BEGIN THE INPUT
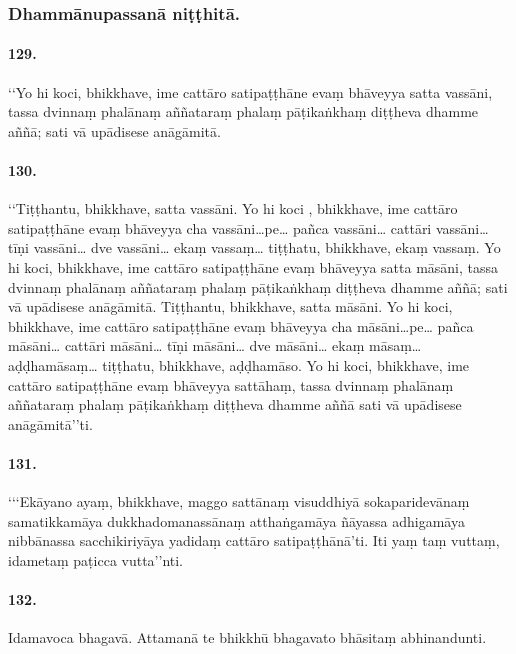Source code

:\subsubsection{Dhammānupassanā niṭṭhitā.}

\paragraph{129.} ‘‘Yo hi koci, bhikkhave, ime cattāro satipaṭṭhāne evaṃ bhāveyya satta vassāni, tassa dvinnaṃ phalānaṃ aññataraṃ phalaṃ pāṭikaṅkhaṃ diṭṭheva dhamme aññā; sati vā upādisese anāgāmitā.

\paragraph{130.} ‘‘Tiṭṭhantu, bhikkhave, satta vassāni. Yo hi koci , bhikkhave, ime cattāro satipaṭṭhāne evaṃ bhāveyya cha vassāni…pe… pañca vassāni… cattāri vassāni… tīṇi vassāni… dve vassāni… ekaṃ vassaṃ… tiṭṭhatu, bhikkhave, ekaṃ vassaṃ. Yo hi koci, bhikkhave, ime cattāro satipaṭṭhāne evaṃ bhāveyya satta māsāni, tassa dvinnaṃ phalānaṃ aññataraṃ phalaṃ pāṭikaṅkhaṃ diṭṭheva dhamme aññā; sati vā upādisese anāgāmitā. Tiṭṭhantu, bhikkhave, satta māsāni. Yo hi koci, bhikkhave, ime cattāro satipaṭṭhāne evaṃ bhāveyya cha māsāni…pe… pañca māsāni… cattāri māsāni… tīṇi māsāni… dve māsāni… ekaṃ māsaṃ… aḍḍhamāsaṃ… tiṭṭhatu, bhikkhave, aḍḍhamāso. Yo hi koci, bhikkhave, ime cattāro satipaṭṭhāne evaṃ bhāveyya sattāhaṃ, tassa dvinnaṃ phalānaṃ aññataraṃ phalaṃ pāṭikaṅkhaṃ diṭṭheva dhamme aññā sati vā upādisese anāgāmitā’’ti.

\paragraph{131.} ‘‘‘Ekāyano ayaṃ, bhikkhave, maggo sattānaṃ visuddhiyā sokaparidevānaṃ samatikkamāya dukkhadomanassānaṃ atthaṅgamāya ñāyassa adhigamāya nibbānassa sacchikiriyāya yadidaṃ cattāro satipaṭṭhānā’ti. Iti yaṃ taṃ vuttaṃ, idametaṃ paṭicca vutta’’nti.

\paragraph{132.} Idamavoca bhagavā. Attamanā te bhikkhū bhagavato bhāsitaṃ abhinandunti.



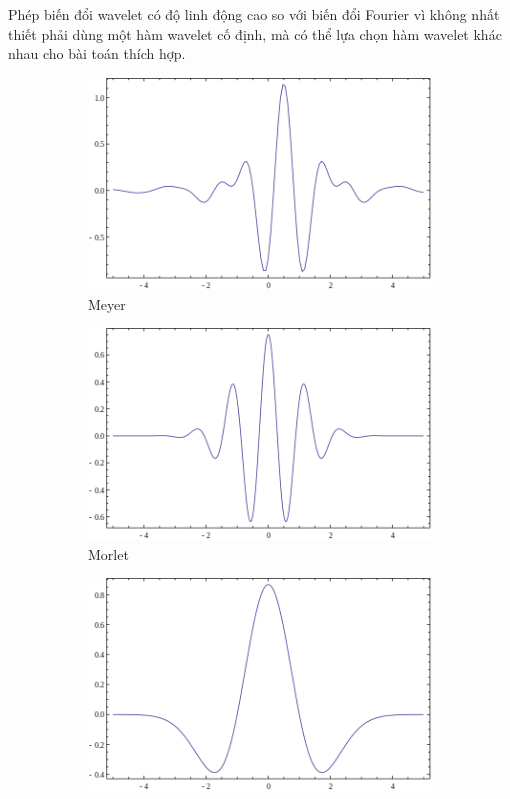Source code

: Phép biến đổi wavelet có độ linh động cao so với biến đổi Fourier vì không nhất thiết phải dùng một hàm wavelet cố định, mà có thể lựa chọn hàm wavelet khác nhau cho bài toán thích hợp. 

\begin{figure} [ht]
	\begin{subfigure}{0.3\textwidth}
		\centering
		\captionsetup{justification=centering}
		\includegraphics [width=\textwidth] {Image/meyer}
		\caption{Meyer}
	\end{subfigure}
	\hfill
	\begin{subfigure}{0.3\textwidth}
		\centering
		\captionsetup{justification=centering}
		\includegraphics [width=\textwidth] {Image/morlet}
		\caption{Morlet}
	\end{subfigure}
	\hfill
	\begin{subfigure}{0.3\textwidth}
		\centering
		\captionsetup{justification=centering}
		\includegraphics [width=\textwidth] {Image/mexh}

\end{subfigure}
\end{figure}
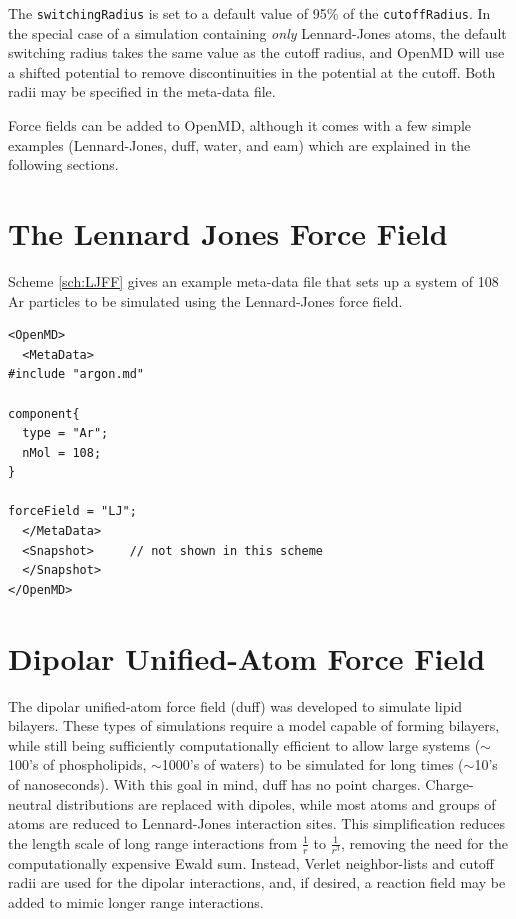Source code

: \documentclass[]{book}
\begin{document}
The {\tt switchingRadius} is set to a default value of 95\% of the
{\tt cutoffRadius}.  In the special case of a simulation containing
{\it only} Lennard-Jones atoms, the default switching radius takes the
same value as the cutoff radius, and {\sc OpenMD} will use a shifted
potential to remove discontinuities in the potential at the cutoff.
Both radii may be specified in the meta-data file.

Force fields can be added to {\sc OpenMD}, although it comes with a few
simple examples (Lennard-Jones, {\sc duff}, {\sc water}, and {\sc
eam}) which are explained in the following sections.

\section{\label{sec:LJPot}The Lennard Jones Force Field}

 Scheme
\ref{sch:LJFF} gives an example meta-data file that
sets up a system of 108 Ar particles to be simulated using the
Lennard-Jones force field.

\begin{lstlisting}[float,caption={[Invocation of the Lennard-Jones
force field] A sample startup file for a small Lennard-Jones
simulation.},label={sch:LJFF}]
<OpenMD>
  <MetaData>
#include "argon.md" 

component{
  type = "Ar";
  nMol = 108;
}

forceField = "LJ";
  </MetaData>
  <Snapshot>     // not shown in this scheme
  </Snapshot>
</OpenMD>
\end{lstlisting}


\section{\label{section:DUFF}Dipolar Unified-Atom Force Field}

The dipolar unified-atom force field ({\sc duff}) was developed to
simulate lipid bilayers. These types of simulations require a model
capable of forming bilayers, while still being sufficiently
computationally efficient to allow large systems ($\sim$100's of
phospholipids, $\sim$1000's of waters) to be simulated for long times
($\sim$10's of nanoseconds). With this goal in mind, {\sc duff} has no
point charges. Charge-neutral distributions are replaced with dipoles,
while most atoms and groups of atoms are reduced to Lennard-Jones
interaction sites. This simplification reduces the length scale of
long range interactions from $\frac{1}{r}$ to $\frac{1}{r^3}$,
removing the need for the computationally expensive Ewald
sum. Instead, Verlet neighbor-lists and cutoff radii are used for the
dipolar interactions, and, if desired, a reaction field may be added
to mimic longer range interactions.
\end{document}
END THE INPUT
Repeat exactly the lines from the first line of the records above through the line containing "satta vassāni, tassa", leaving out the pictures.

Source code

:\subsubsection{Dhammānupassanā niṭṭhitā.}

\paragraph{129.} ‘‘Yo hi koci, bhikkhave, ime cattāro satipaṭṭhāne evaṃ bhāveyya satta vassāni, tassa dvinnaṃ phalānaṃ aññataraṃ phalaṃ pāṭikaṅkhaṃ diṭṭheva dhamme aññā; sati vā upādisese anāgāmitā.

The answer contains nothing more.